Monday’s ruling by Chief U.S. District Judge Christina Armijo vacated a 1977 injunction that prohibited the Department from applying preferential quotas that benefited state residents in the drawings for bighorn sheep, oryx and ibex licenses. Because of that injunction, nonresident hunters enjoyed equal odds with residents in the annual drawings.
Beginning with this year’s draw, resident hunters who apply for bighorn sheep, oryx and ibex licenses will enjoy the same odds as those who applied for any other big-game species. Currently, state residents receive 84 percent of all public licenses issued through drawings. Nonresidents receive 6 percent and hunters using outfitters – residents and nonresidents – qualify for 10 percent of public licenses. The application deadline for 2014-15 big-game licenses was March 19.

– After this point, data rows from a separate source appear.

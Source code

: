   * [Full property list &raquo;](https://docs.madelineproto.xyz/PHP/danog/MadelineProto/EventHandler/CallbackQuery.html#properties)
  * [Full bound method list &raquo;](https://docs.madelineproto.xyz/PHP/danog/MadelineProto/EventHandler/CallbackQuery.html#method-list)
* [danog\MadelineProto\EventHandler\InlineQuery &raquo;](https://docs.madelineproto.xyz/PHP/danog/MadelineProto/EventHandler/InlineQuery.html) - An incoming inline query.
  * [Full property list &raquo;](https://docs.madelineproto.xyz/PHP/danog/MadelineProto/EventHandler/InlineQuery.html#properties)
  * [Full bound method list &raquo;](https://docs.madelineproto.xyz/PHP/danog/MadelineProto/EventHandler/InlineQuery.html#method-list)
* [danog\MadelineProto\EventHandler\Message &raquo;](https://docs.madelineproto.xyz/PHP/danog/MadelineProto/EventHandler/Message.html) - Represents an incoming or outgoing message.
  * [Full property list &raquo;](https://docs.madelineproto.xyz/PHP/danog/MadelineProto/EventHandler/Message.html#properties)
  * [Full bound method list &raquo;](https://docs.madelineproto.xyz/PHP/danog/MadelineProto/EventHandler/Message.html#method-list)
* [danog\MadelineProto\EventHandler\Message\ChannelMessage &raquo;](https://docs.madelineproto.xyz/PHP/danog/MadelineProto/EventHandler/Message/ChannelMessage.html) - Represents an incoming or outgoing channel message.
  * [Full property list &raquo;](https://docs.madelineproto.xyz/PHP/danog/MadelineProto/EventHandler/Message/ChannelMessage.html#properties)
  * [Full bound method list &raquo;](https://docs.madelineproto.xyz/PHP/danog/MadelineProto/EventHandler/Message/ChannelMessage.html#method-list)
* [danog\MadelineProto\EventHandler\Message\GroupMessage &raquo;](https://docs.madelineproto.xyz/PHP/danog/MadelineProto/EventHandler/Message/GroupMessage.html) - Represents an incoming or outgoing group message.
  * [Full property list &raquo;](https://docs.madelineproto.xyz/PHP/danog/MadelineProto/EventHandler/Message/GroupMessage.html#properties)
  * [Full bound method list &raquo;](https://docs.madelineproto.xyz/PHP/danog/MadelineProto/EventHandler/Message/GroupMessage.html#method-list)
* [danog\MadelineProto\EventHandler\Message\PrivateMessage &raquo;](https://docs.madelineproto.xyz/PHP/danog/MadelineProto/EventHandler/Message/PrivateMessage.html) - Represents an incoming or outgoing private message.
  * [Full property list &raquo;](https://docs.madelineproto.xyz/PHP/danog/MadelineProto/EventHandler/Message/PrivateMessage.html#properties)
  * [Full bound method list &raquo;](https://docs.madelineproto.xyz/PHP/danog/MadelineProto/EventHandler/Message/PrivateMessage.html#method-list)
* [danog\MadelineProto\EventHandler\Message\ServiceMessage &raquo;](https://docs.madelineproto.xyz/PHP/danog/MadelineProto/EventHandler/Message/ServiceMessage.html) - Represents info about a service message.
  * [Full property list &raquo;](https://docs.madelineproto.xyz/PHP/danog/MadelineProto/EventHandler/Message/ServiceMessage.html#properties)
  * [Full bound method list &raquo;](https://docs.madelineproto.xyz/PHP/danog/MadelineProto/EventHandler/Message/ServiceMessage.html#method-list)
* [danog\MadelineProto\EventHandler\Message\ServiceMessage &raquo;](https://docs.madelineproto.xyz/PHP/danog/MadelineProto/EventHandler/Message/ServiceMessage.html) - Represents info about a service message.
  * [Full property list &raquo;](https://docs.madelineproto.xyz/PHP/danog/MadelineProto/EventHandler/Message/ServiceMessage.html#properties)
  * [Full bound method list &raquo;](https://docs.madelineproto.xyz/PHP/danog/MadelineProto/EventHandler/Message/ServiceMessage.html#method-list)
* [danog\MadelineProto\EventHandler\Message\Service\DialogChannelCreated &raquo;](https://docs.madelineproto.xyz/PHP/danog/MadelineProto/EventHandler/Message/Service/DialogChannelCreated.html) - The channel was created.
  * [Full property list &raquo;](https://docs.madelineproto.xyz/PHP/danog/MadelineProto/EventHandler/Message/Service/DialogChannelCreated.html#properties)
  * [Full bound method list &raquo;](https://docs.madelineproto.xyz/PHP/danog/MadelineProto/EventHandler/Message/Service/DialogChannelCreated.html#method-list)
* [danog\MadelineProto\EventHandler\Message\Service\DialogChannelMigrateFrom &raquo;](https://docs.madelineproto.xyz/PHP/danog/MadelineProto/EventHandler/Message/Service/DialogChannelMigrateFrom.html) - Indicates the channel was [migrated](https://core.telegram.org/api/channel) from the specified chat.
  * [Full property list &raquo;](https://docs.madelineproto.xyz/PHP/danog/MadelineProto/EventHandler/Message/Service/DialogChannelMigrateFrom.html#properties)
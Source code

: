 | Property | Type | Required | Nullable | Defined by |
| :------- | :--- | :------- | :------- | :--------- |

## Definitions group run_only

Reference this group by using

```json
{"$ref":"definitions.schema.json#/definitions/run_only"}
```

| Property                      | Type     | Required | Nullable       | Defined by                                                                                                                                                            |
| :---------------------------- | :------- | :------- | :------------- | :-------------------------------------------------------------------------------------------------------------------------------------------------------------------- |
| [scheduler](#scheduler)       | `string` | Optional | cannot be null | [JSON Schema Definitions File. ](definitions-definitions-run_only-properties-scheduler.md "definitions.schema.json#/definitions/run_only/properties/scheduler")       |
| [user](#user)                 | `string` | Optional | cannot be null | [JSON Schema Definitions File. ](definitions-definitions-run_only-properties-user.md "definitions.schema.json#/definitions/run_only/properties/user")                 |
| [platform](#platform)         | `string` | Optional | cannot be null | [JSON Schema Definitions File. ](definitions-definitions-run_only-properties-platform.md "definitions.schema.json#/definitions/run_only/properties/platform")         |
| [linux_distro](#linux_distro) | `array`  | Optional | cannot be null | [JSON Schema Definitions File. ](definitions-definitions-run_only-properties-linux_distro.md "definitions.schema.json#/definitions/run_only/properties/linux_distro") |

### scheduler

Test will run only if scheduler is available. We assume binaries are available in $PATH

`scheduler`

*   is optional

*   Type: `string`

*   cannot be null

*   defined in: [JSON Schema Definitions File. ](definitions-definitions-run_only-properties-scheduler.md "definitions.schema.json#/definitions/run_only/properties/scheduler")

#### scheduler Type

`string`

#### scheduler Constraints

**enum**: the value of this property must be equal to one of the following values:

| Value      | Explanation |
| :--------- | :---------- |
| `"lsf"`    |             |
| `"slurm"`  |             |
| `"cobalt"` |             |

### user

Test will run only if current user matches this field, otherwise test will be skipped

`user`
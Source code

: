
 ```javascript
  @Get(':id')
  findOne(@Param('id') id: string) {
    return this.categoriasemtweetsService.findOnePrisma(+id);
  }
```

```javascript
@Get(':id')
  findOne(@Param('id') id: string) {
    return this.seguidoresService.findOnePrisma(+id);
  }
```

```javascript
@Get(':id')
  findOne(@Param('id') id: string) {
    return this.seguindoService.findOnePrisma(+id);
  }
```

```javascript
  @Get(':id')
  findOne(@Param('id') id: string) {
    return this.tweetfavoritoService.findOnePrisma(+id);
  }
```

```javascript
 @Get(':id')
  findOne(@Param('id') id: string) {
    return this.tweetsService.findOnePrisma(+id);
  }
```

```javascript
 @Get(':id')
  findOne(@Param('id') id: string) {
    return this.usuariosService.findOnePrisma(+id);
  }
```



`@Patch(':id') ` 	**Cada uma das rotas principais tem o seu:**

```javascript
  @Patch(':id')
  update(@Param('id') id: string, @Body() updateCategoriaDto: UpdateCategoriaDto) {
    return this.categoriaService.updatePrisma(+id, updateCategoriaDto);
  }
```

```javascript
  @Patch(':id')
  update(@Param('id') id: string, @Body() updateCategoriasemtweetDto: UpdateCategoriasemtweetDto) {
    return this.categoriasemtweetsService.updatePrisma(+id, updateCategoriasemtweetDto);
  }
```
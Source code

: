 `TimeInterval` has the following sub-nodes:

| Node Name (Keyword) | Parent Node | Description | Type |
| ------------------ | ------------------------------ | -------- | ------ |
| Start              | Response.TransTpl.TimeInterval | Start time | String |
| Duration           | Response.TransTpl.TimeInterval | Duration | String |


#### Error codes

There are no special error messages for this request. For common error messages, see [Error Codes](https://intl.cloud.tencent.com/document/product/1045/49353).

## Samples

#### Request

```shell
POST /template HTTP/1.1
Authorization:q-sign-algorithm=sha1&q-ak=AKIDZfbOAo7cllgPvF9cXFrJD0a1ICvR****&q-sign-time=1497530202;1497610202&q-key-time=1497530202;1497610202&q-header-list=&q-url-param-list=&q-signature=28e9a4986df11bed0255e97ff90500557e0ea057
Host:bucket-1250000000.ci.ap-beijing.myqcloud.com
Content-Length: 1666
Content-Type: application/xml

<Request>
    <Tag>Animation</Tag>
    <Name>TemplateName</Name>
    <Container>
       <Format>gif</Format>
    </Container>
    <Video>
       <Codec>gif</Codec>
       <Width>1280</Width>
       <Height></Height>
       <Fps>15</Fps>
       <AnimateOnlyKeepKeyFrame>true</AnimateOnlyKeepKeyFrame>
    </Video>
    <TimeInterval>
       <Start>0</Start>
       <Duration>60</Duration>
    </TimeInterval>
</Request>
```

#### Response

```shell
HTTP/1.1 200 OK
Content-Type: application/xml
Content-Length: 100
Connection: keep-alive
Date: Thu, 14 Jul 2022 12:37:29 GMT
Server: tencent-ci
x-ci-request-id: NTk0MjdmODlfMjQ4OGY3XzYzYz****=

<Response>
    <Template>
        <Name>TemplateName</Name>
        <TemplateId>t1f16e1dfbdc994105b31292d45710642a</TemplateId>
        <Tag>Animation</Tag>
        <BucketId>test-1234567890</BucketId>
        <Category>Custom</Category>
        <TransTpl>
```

“The injunction has prevented the Department from complying with state law to the detriment of New Mexico residents and in opposition to the will of the governor and the legislature,” Department Legal Counsel Allison Marks said. “Judge Armijo unequivocally found New Mexico’s statutory quota does not violate federal law. The judge’s quick decision affords the Department the opportunity to make immediate changes to the draw system in order to comply with state law.”
Several conservation organizations supported the Department’s motion to vacate the injunction. They included United Sportsmen for Fish and Wildlife, the New Mexico Chapter of the Wild Sheep Foundation, the New Mexico Wildlife Federation and the Southern New Mexico Chapter of Safari Club International.
The injunction applied only to bighorn sheep, oryx and ibex because at the time of the legal challenge, they were the only species of big game in New Mexico for which the State Game Commission provided an in-state preference for license allocation. The injunction was issued in connection with a 1974 lawsuit by David B. Terk, a Texas resident and hunter. Terk challenged New Mexico’s license allocation system that gave him a lower chance of drawing a license than state residents would enjoy.